Check Object Metadata

response = s3.head_object(Bucket='my-bucket', Key='my-key')
print(f"Size: {response['ContentLength']}")
print(f"ETag: {response['ETag']}")
print(f"Last Modified: {response['LastModified']}")

Using boto3 Resource Interface

import boto3
from botocore.config import Config

# Create S3 resource (path-style required)
s3 = boto3.resource(
    's3',
    endpoint_url='http://localhost:8080',
    aws_access_key_id='your_access_key',
    aws_secret_access_key='your_secret_key',
    config=Config(s3={'addressing_style': 'path'}),
)

# Get bucket
bucket = s3.Bucket('my-bucket')

# List objects
for obj in bucket.objects.filter(Prefix='data/'):
    print(obj.key)

# Download file
bucket.download_file('my-key', 'local-file.txt')

# Upload file
bucket.upload_file('local-file.txt', 'my-key')

Streaming Large Files

For large files, use streaming to avoid loading entire objects into memory:

# Streaming download
response = s3.get_object(Bucket='my-bucket', Key='large-file.bin')
with open('local-file.bin', 'wb') as f:
    for chunk in response['Body'].iter_chunks(chunk_size=1024*1024):
        f.write(chunk)

# Streaming upload with multipart
from boto3.s3.transfer import TransferConfig

config = TransferConfig(
    multipart_threshold=8*1024*1024,  # 8MB
    max_concurrency=10,
    multipart_chunksize=8*1024*1024,
)

s3.upload_file(
    'large-file.bin',
    'my-bucket',
    'large-file.bin',
    Config=config,
)

Troubleshooting

Connection Refused

Ensure TAG is running and accessible:

curl http://localhost:8080/health

Authentication Errors

Verify credentials match those configured in TAG:

# Check environment variables
echo $AWS_ACCESS_KEY_ID
echo $AWS_SECRET_ACCESS_KEY

Timeout Errors

For large files or slow networks, increase timeout:

from botocore.config import Config

config = Config(
    connect_timeout=30,
    read_timeout=300,
    s3={'addressing_style': 'path'},
)

s3 = boto3.client('s3', endpoint_url='http://localhost:8080', config=config)

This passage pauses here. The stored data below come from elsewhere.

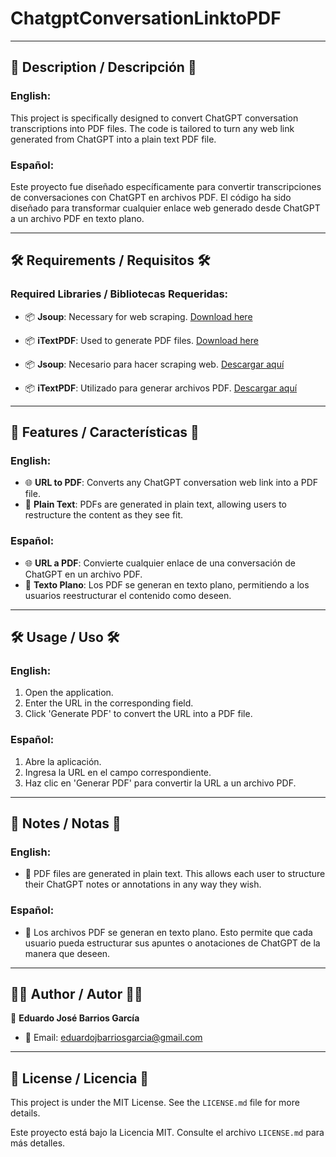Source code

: # ChatgptConversationLinktoPDF

---

## 🌟 Description / Descripción 🌟

### English:

This project is specifically designed to convert ChatGPT conversation transcriptions into PDF files. The code is tailored to turn any web link generated from ChatGPT into a plain text PDF file.

### Español:

Este proyecto fue diseñado específicamente para convertir transcripciones de conversaciones con ChatGPT en archivos PDF. El código ha sido diseñado para transformar cualquier enlace web generado desde ChatGPT a un archivo PDF en texto plano.

---

## 🛠️ Requirements / Requisitos 🛠️

### Required Libraries / Bibliotecas Requeridas:

- 📦 **Jsoup**: Necessary for web scraping. [Download here](https://jsoup.org/download.html)
- 📦 **iTextPDF**: Used to generate PDF files. [Download here](https://github.com/itext/itextpdf)

- 📦 **Jsoup**: Necesario para hacer scraping web. [Descargar aquí](https://jsoup.org/download.html)
- 📦 **iTextPDF**: Utilizado para generar archivos PDF. [Descargar aquí](https://github.com/itext/itextpdf)

---

## 🎯 Features / Características 🎯

### English:

- 🌐 **URL to PDF**: Converts any ChatGPT conversation web link into a PDF file.
- 📝 **Plain Text**: PDFs are generated in plain text, allowing users to restructure the content as they see fit.

### Español:

- 🌐 **URL a PDF**: Convierte cualquier enlace de una conversación de ChatGPT en un archivo PDF.
- 📝 **Texto Plano**: Los PDF se generan en texto plano, permitiendo a los usuarios reestructurar el contenido como deseen.

---

## 🛠️ Usage / Uso 🛠️

### English:

1. Open the application.
2. Enter the URL in the corresponding field.
3. Click 'Generate PDF' to convert the URL into a PDF file.

### Español:

1. Abre la aplicación.
2. Ingresa la URL en el campo correspondiente.
3. Haz clic en 'Generar PDF' para convertir la URL a un archivo PDF.

---

## 📖 Notes / Notas 📖

### English:

- 📄 PDF files are generated in plain text. This allows each user to structure their ChatGPT notes or annotations in any way they wish.

### Español:

- 📄 Los archivos PDF se generan en texto plano. Esto permite que cada usuario pueda estructurar sus apuntes o anotaciones de ChatGPT de la manera que deseen.

---

## 🙋‍♂️ Author / Autor 🙋‍♂️

👤 **Eduardo José Barrios García**
- 📧 Email: eduardojbarriosgarcia@gmail.com

---

## 📃 License / Licencia 📃

This project is under the MIT License. See the `LICENSE.md` file for more details.

Este proyecto está bajo la Licencia MIT. Consulte el archivo `LICENSE.md` para más detalles.
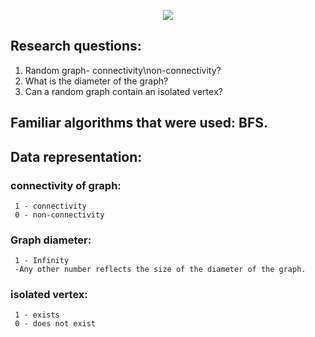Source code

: <p align="center">
  <img src="https://www.geeksforgeeks.org/wp-content/uploads/undirectedgraph.png">
</p>


## Research questions:
1) Random graph- connectivity\non-connectivity?
2) What is the diameter of the graph?
3) Can a random graph contain an isolated vertex?


## Familiar algorithms that were used: BFS.

## Data representation:
### connectivity of graph:
     1 - connectivity 
     0 - non-connectivity
### Graph diameter:
     1 - Infinity
     -Any other number reflects the size of the diameter of the graph.
### isolated vertex:
     1 - exists
     0 - does not exist
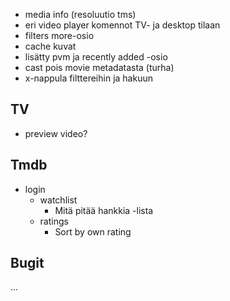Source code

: - media info (resoluutio tms)
- eri video player komennot TV- ja desktop tilaan
- filters more-osio
- cache kuvat
- lisätty pvm ja recently added -osio
- cast pois movie metadatasta (turha)
- x-nappula filttereihin ja hakuun

## TV
- preview video?

## Tmdb
- login
    - watchlist
        - Mitä pitää hankkia -lista
    - ratings
        - Sort by own rating

## Bugit
...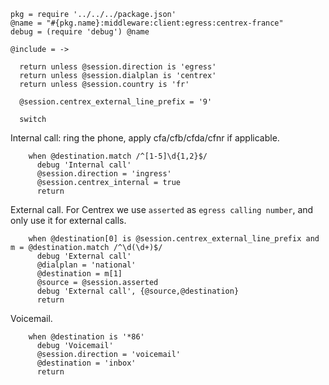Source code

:     pkg = require '../../../package.json'
    @name = "#{pkg.name}:middleware:client:egress:centrex-france"
    debug = (require 'debug') @name

    @include = ->

      return unless @session.direction is 'egress'
      return unless @session.dialplan is 'centrex'
      return unless @session.country is 'fr'

      @session.centrex_external_line_prefix = '9'

      switch

Internal call: ring the phone, apply cfa/cfb/cfda/cfnr if applicable.

        when @destination.match /^[1-5]\d{1,2}$/
          debug 'Internal call'
          @session.direction = 'ingress'
          @session.centrex_internal = true
          return

External call.
For Centrex we use `asserted` as `egress calling number`, and only use it for external calls.

        when @destination[0] is @session.centrex_external_line_prefix and m = @destination.match /^\d(\d+)$/
          debug 'External call'
          @dialplan = 'national'
          @destination = m[1]
          @source = @session.asserted
          debug 'External call', {@source,@destination}
          return

Voicemail.

        when @destination is '*86'
          debug 'Voicemail'
          @session.direction = 'voicemail'
          @destination = 'inbox'
          return
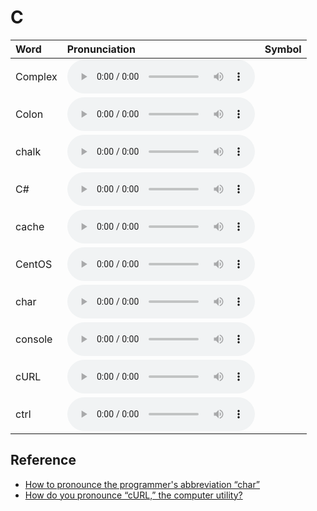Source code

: 
# C

| Word  | Pronunciation | Symbol |
| :-- | :-- | :-- |
| Complex | <audio :src="$withBase('/audio/Complex.mp3')" controls="controls" controlslist="nodownload"></audio> |  |
| Colon | <audio :src="$withBase('/audio/Colon.mp3')" controls="controls" controlslist="nodownload"></audio> |  |
| chalk | <audio :src="$withBase('/audio/chalk.mp3')" controls="controls" controlslist="nodownload"></audio> |  |
| C# | <audio :src="$withBase('/audio/C%23.mp3')" controls="controls" controlslist="nodownload"></audio> |  |
| cache | <audio :src="$withBase('/audio/cache.mp3')" controls="controls" controlslist="nodownload"></audio> |  |
| CentOS | <audio :src="$withBase('/audio/CentOS.mp3')" controls="controls" controlslist="nodownload"></audio> |  |
| char | <audio :src="$withBase('/audio/char.mp3')" controls="controls" controlslist="nodownload"></audio> |  |
| console | <audio :src="$withBase('/audio/console.mp3')" controls="controls" controlslist="nodownload"></audio> |  |
| cURL | <audio :src="$withBase('/audio/cURL.mp3')" controls="controls" controlslist="nodownload"></audio> |  |
| ctrl | <audio :src="$withBase('/audio/ctrl.mp3')" controls="controls" controlslist="nodownload"></audio> |  |

## Reference

- [How to pronounce the programmer's abbreviation “char”](https://english.stackexchange.com/questions/60154/how-to-pronounce-the-programmers-abbreviation-char)
- [How do you pronounce “cURL,” the computer utility?](https://english.stackexchange.com/questions/48735/how-do-you-pronounce-curl-the-computer-utility?rq=1)
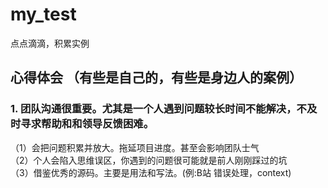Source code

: # my_test
点点滴滴，积累实例

## 心得体会 （有些是自己的，有些是身边人的案例）
### 1. 团队沟通很重要。尤其是一个人遇到问题较长时间不能解决，不及时寻求帮助和和领导反馈困难。  
   （1）会把问题积累并放大。拖延项目进度。甚至会影响团队士气  
   （2）个人会陷入思维误区，你遇到的问题很可能就是前人刚刚踩过的坑  
   （3）借鉴优秀的源码。主要是用法和写法。(例:B站 错误处理，context)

405 Method Not Allowed on CreateBucket

If you receive a 405 error when creating buckets, ensure path-style addressing is configured:

from botocore.config import Config

config = Config(s3={'addressing_style': 'path'})
s3 = boto3.client('s3', endpoint_url='http://localhost:8080', config=config)

TAG does not support virtual-hosted style requests (e.g., bucket.localhost:8080).